Here’s a list of action items to get you started:

• Purchase a set of home bartending tools

• Pick up a couple of the recommended spirits that you’re most excited about

• Buy Angostura and Orange bitters

• Grab whichever recommended liqueurs you’ll use in your first couple cocktails
 



Spirits


Spirits


If there’s a plate of food in front of you, consider spirits to be the meat—they’re what the rest of the cocktail is built on. And, you can mix them, or sip ‘em neat. Here’s a good list to start out, including a few solid brand recommendations. (Or, if you’d rather drink away from home, check out our list of 10 regional spirits worth traveling for.)

• Bourbon Whiskey: Bulleit, Four Roses (yellow label), Buffalo Trace, 1792 Bourbon, Old Grandad

• Rye Whiskey: Old Overholt, Bulleit Rye, Knob Creek Rye, Redemption (For more, check out our favorite reader-recommended whiskeys under $100.)

• Gin: Hendrick’s, Tanqueray, Bombay Sapphire, Plymouth Gin, Ford’s Gin, Sipsmith, St. George Terroir Gin

• Tequila (Blanco or Reposado): Altos, El Tesoro, Patron (which we use in our mixed berry margarita recipe), Herradura, Espolon, Azunia

• Light or Dark Rum: Appleton Estate Signature Blend, Bacardi Superior, Cana Brava, Mount Gay Black Barrel

• Vodka: Reyka, Greygoose, Absolut, Ketel One, Tito’s
 



Bitters


Bitters


Bitters are typically referred to as the salt and pepper of the cocktail world.
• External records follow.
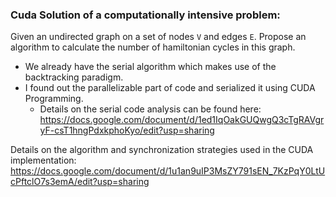 ### Cuda Solution of a computationally intensive problem:

Given an undirected graph on a set of nodes `V` and edges `E`. Propose an algorithm to calculate the number of hamiltonian cycles in this graph.

* We already have the serial algorithm which makes use of the backtracking paradigm.
* I found out the parallelizable part of code and serialized it using CUDA Programming.
  * Details on the serial code analysis can be found here: https://docs.google.com/document/d/1ed1IqOakGUQwgQ3cTgRAVgryF-csT1hngPdxkphoKyo/edit?usp=sharing


Details on the algorithm and synchronization strategies used in the CUDA implementation: https://docs.google.com/document/d/1u1an9uIP3MsZY791sEN_7KzPqY0LtUcPftclO7s3emA/edit?usp=sharing 
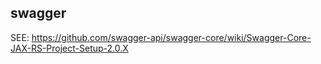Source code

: 

## swagger

SEE:
https://github.com/swagger-api/swagger-core/wiki/Swagger-Core-JAX-RS-Project-Setup-2.0.X

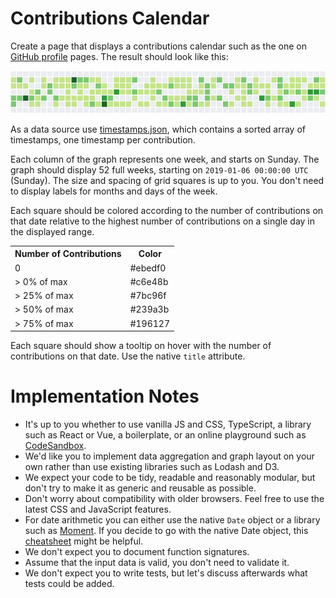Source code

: # Contributions Calendar

Create a page that displays a contributions calendar such as the one on [GitHub profile](https://github.com/LeaVerou) pages. The result should look like this:

![Calendar Heatmap](./calendar-heatmap.png)

As a data source use [timestamps.json](./timestamps.json), which contains a sorted array of timestamps, one timestamp per contribution.

Each column of the graph represents one week, and starts on Sunday. The graph should display 52 full weeks, starting on `2019-01-06 00:00:00 UTC` (Sunday). The size and spacing of grid squares is up to you. You don't need to display labels for months and days of the week.

Each square should be colored according to the number of contributions on that date relative to the highest number of contributions on a single day in the displayed range.

<table>
    <tr>
        <th>Number of Contributions</th>
        <th>Color</th>
    </tr>
    <tr><td>   0        </td> <td>#ebedf0</td></tr>
    <tr><td>>  0% of max</td> <td>#c6e48b</td></tr>
    <tr><td>> 25% of max</td><td>#7bc96f</td></tr>
    <tr><td>> 50% of max</td><td>#239a3b</td></tr>
    <tr><td>> 75% of max</td><td>#196127</td></tr>
</table>

Each square should show a tooltip on hover with the number of contributions on that date. Use the native `title` attribute.

# Implementation Notes
* It's up to you whether to use vanilla JS and CSS, TypeScript, a library such as React or Vue, a boilerplate, or an online playground such as [CodeSandbox](https://codesandbox.io/).
* We'd like you to implement data aggregation and graph layout on your own rather than use existing libraries such as Lodash and D3.
* We expect your code to be tidy, readable and reasonably modular, but don't try to make it as generic and reusable as possible.
* Don't worry about compatibility with older browsers. Feel free to use the latest CSS and JavaScript features.
* For date arithmetic you can either use the native `Date` object or a library such as [Moment](https://momentjs.com/docs/). If you decide to go with the native Date object, this [cheatsheet](./DATE_CHEATSHEET.md) might be helpful.
* We don't expect you to document function signatures.
* Assume that the input data is valid, you don't need to validate it.
* We don't expect you to write tests, but let's discuss afterwards what tests could be added.
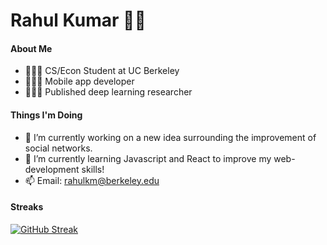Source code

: # Rahul Kumar 🚀😎

#### About Me 
- 🧑🏽‍🎓 CS/Econ Student at UC Berkeley
- 👨🏽‍💻 Mobile app developer
- 🧑🏽‍🔬 Published deep learning researcher

#### Things I'm Doing
- 🔭 I’m currently working on a new idea surrounding the improvement of social networks.
- 🌱 I’m currently learning Javascript and React to improve my web-development skills!
- 📫 Email: rahulkm@berkeley.edu

#### Streaks
  
[![GitHub Streak](https://github-readme-streak-stats.herokuapp.com?user=rahul7932&theme=github-dark&date_format=M%20j%5B%2C%20Y%5D)](https://git.io/streak-stats)
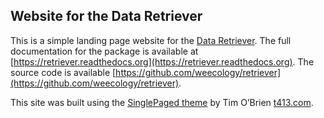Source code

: ## Website for the Data Retriever

This is a simple landing page website for the
[Data Retriever](http://data-retriever.org). The full documentation for the
package is available at [https://retriever.readthedocs.org](https://retriever.readthedocs.org). The source code is
available
[https://github.com/weecology/retriever](https://github.com/weecology/retriever).

This site was built using the
[SinglePaged theme](https://github.com/t413/SinglePaged) by Tim O’Brien [t413.com](t413.com).
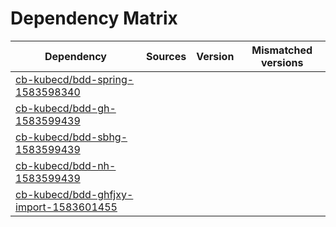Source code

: # Dependency Matrix

Dependency | Sources | Version | Mismatched versions
---------- | ------- | ------- | -------------------
[cb-kubecd/bdd-spring-1583598340](https://github.com/cb-kubecd/bdd-spring-1583598340.git) |  | []() | 
[cb-kubecd/bdd-gh-1583599439](https://github.com/cb-kubecd/bdd-gh-1583599439.git) |  | []() | 
[cb-kubecd/bdd-sbhg-1583599439](https://github.com/cb-kubecd/bdd-sbhg-1583599439.git) |  | []() | 
[cb-kubecd/bdd-nh-1583599439](https://github.com/cb-kubecd/bdd-nh-1583599439.git) |  | []() | 
[cb-kubecd/bdd-ghfjxy-import-1583601455](https://github.com/cb-kubecd/bdd-ghfjxy-import-1583601455.git) |  | []() | 
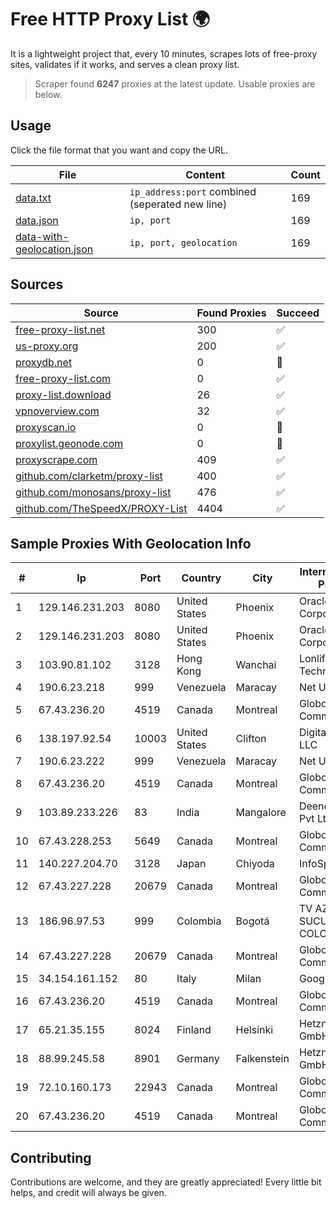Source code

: 
# Free HTTP Proxy List 🌍

It is a lightweight project that, every 10 minutes, scrapes lots of free-proxy sites, validates if it works, and serves a clean proxy list.


> Scraper found **6247** proxies at the latest update. Usable proxies are below.

## Usage

Click the file format that you want and copy the URL.


|File|Content|Count|
|----|-------|-----|
|[data.txt](https://raw.githubusercontent.com/themiralay/Proxy-List-World/master/data.txt)|`ip_address:port` combined (seperated new line)|169|
|[data.json](https://raw.githubusercontent.com/themiralay/Proxy-List-World/master/data.json)|`ip, port`|169|
|[data-with-geolocation.json](https://raw.githubusercontent.com/themiralay/Proxy-List-World/master/data-with-geolocation.json)|`ip, port, geolocation`|169|

## Sources

|Source|Found Proxies|Succeed|
|------|-------------|-------|
|[free-proxy-list.net](https://free-proxy-list.net)|300|✅|
|[us-proxy.org](https://www.us-proxy.org)|200|✅|
|[proxydb.net](http://proxydb.net)|0|🚫|
|[free-proxy-list.com](https://free-proxy-list.com/?page=&port=&type%5B%5D=http&type%5B%5D=https&up_time=0&search=Search)|0|✅|
|[proxy-list.download](https://www.proxy-list.download/HTTP)|26|✅|
|[vpnoverview.com](https://vpnoverview.com/privacy/anonymous-browsing/free-proxy-servers)|32|✅|
|[proxyscan.io](https://www.proxyscan.io)|0|🚫|
|[proxylist.geonode.com](https://proxylist.geonode.com/api/proxy-list?limit=300&page=1&sort_by=lastChecked&sort_type=desc&protocols=http,https)|0|🚫|
|[proxyscrape.com](https://api.proxyscrape.com/v2/?request=displayproxies&protocol=http&timeout=10000&country=all&ssl=all&anonymity=all)|409|✅|
|[github.com/clarketm/proxy-list](https://raw.githubusercontent.com/clarketm/proxy-list/master/proxy-list-raw.txt)|400|✅|
|[github.com/monosans/proxy-list](https://raw.githubusercontent.com/monosans/proxy-list/main/proxies/http.txt)|476|✅|
|[github.com/TheSpeedX/PROXY-List](https://raw.githubusercontent.com/TheSpeedX/PROXY-List/master/http.txt)|4404|✅|


## Sample Proxies With Geolocation Info

|#|Ip|Port|Country|City|Internet Service Provider|
|-|--|----|-------|----|-------------------------|
|1|129.146.231.203|8080|United States|Phoenix|Oracle Corporation|
|2|129.146.231.203|8080|United States|Phoenix|Oracle Corporation|
|3|103.90.81.102|3128|Hong Kong|Wanchai|Lonlife Technology Co.|
|4|190.6.23.218|999|Venezuela|Maracay|Net Uno|
|5|67.43.236.20|4519|Canada|Montreal|GloboTech Communications|
|6|138.197.92.54|10003|United States|Clifton|DigitalOcean, LLC|
|7|190.6.23.222|999|Venezuela|Maracay|Net Uno|
|8|67.43.236.20|4519|Canada|Montreal|GloboTech Communications|
|9|103.89.233.226|83|India|Mangalore|Deenet Services Pvt Ltd|
|10|67.43.228.253|5649|Canada|Montreal|GloboTech Communications|
|11|140.227.204.70|3128|Japan|Chiyoda|InfoSphere|
|12|67.43.227.228|20679|Canada|Montreal|GloboTech Communications|
|13|186.96.97.53|999|Colombia|Bogotá|TV AZTECA SUCURSAL COLOMBIA|
|14|67.43.227.228|20679|Canada|Montreal|GloboTech Communications|
|15|34.154.161.152|80|Italy|Milan|Google LLC|
|16|67.43.236.20|4519|Canada|Montreal|GloboTech Communications|
|17|65.21.35.155|8024|Finland|Helsinki|Hetzner Online GmbH|
|18|88.99.245.58|8901|Germany|Falkenstein|Hetzner Online GmbH|
|19|72.10.160.173|22943|Canada|Montreal|GloboTech Communications|
|20|67.43.236.20|4519|Canada|Montreal|GloboTech Communications|



## Contributing

Contributions are welcome, and they are greatly appreciated! Every
little bit helps, and credit will always be given.

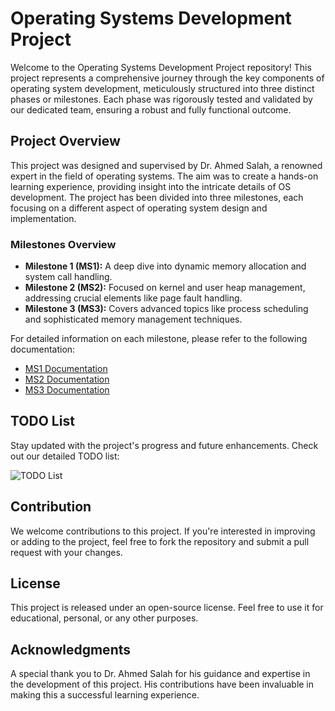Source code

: # Operating Systems Development Project

Welcome to the Operating Systems Development Project repository! This project represents a comprehensive journey through the key components of operating system development, meticulously structured into three distinct phases or milestones. Each phase was rigorously tested and validated by our dedicated team, ensuring a robust and fully functional outcome.

## Project Overview

This project was designed and supervised by Dr. Ahmed Salah, a renowned expert in the field of operating systems. The aim was to create a hands-on learning experience, providing insight into the intricate details of OS development. The project has been divided into three milestones, each focusing on a different aspect of operating system design and implementation.

### Milestones Overview

- **Milestone 1 (MS1):** A deep dive into dynamic memory allocation and system call handling.
- **Milestone 2 (MS2):** Focused on kernel and user heap management, addressing crucial elements like page fault handling.
- **Milestone 3 (MS3):** Covers advanced topics like process scheduling and sophisticated memory management techniques.

For detailed information on each milestone, please refer to the following documentation:

- [MS1 Documentation](https://docs.google.com/presentation/d/1MIAcT5CSbAs_4yHpqCbbLTiMxTSTzGXZ/edit?usp=sharing&ouid=114294364593949962074&rtpof=true&sd=true)
- [MS2 Documentation](https://docs.google.com/presentation/d/1zD6LpLVObX0YeBEcuBZxhqyG8nn_at4p/edit?usp=sharing&ouid=114294364593949962074&rtpof=true&sd=true)
- [MS3 Documentation](https://docs.google.com/presentation/d/1zrqYWeoN-b0lInkwPTw0MPEQIrBEll9r/edit?usp=sharing&ouid=114294364593949962074&rtpof=true&sd=true)

## TODO List

Stay updated with the project's progress and future enhancements. Check out our detailed TODO list:

![TODO List](https://github.com/abanoubashraf686/OS-Project/assets/92957180/3dfa020c-5b62-4406-906b-1bfafb015511)

## Contribution

We welcome contributions to this project. If you're interested in improving or adding to the project, feel free to fork the repository and submit a pull request with your changes.

## License

This project is released under an open-source license. Feel free to use it for educational, personal, or any other purposes.

## Acknowledgments

A special thank you to Dr. Ahmed Salah for his guidance and expertise in the development of this project. His contributions have been invaluable in making this a successful learning experience.
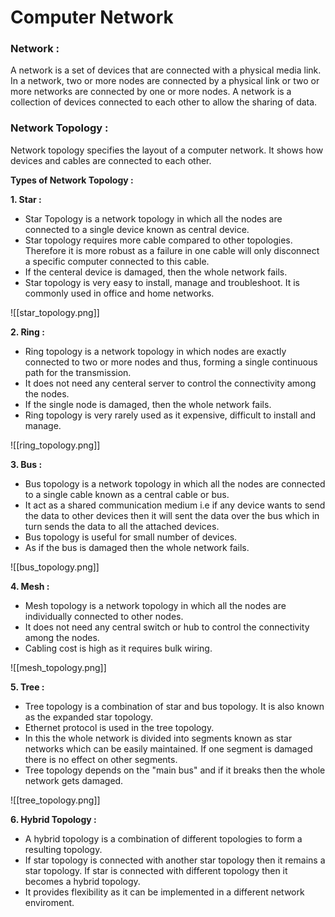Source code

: # Computer Network

### Network :
A network is a set of devices that are connected with a physical media link. In a network, two or more nodes are connected by a physical link or two or more networks are connected by one or more nodes. A network is a collection of devices connected to each other to allow the sharing of data.



### Network Topology :
Network topology specifies the layout of a computer network. It shows how devices and cables are connected to each other.

**Types of Network Topology :**

**1. Star :**
* Star Topology is a network topology in which all the nodes are connected to a single device known as central device.
* Star topology requires more cable compared to other topologies. Therefore it is more robust as a failure in one cable will only disconnect a specific computer connected to this cable. 
* If  the centeral device is damaged, then the whole network fails.
* Star topology is very easy to install, manage and troubleshoot. It is commonly used in office and home networks.

![[star_topology.png]]

**2. Ring :**
* Ring topology is a network topology in which nodes are exactly connected to two or more nodes and thus, forming a single continuous path for the transmission.
* It does not need any centeral server to control the connectivity among the nodes.
* If the single node is damaged, then the whole network fails.
* Ring topology is very rarely used as it expensive, difficult to install and manage.

![[ring_topology.png]]

**3. Bus :**
* Bus topology is a network topology in which all the nodes are connected to a single cable known as a central cable or bus.
* It act as a shared communication medium i.e if any device wants to send the data to other devices then it will sent the data over the bus which in turn sends the data to all the attached devices.
* Bus topology is useful for small number of devices.
* As if the bus is damaged then the whole network fails.

![[bus_topology.png]]


**4. Mesh :**
* Mesh topology is a network topology in which all the nodes are individually connected to other nodes.
* It does not need any central switch or hub to control the connectivity among the nodes.
* Cabling cost is high as it requires bulk wiring.

![[mesh_topology.png]]


**5. Tree :**
* Tree topology is a combination of star and bus topology. It is also known as the  expanded star topology.
* Ethernet protocol is used in the tree topology.
* In this the whole network is divided into segments known as star networks which can be easily maintained. If one segment is damaged there is no effect on other segments.
* Tree topology depends on the "main bus" and if it breaks then the whole network gets damaged.

![[tree_topology.png]]

**6. Hybrid Topology :**
* A hybrid topology is a combination of different topologies to form a resulting topology.
* If star topology is connected with another star topology then it remains a star topology. If star is connected with different topology then it becomes a hybrid topology.
* It provides flexibility as it can be implemented in a different network enviroment.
They contribute to the flavor profile and help to balance out a drink. If you taste your cocktail and think to yourself, “Something is missing,” then consider adding bitters. Here are four of the most common (and versatile) to start with. 

Angostura Bitters (which we use in our Bourbon Coffee Old Fashioned Recipe)

Orange Bitters

Peychaud’s Bitters

Chocolate Bitters
 



Liqueurs


Liqueurs and other goods


Liqueurs are essentially sweetened spirits ranging in a wide variety of flavors from bitter and herbal, from coffee-flavored to orange. They can be sipped on their own, or mixed with to add different flavor complexities to a cocktail (which is why they’re also called modifiers). There are a ton of different liqueurs available, so don’t feel like you have to collect them all at once. Here are the ones most heavily used in my home bar.

Sweet Vermouth: Carpano Antica, Punt e Mes, or Dolin (which we use in our barrel-aged Greenpoint recipe)

Dry Vermouth: Dolin, Noilly Prat (which we use in our Grapefruit Cachaça Negroni Recipe

Campari: This one can be a bit too bitter if you’re just starting out. It’s definitely an acquired taste, so if you want to ease into the world of bitter, start with Aperol (it’s much more forgiving and amazing come time to brunch).

Amaro Montenegro

Orange Liqueur: Cointreau, Grand Marnier, Shrubb J.M. Liqueur D’Orange

St. Germain Elderflower Liqueur
 



Bartending tools


Bartending Tools 


Raw materials won’t do you any good if you don’t have the means to put them together, so the right tools are essential. With these items (and a little practice) you’ll be mixing bar-worthy cocktails at home.

• Bar Cart

• Cocktail Shaker

Mixing Glass

Julep Strainer

• Hawthorne Strainer

Fine Mesh Strainer

Bar Spoon

Jigger

Muddler

2 Liter Mini Barrel: This optional piece is great for aging your own cocktails (see our guide here).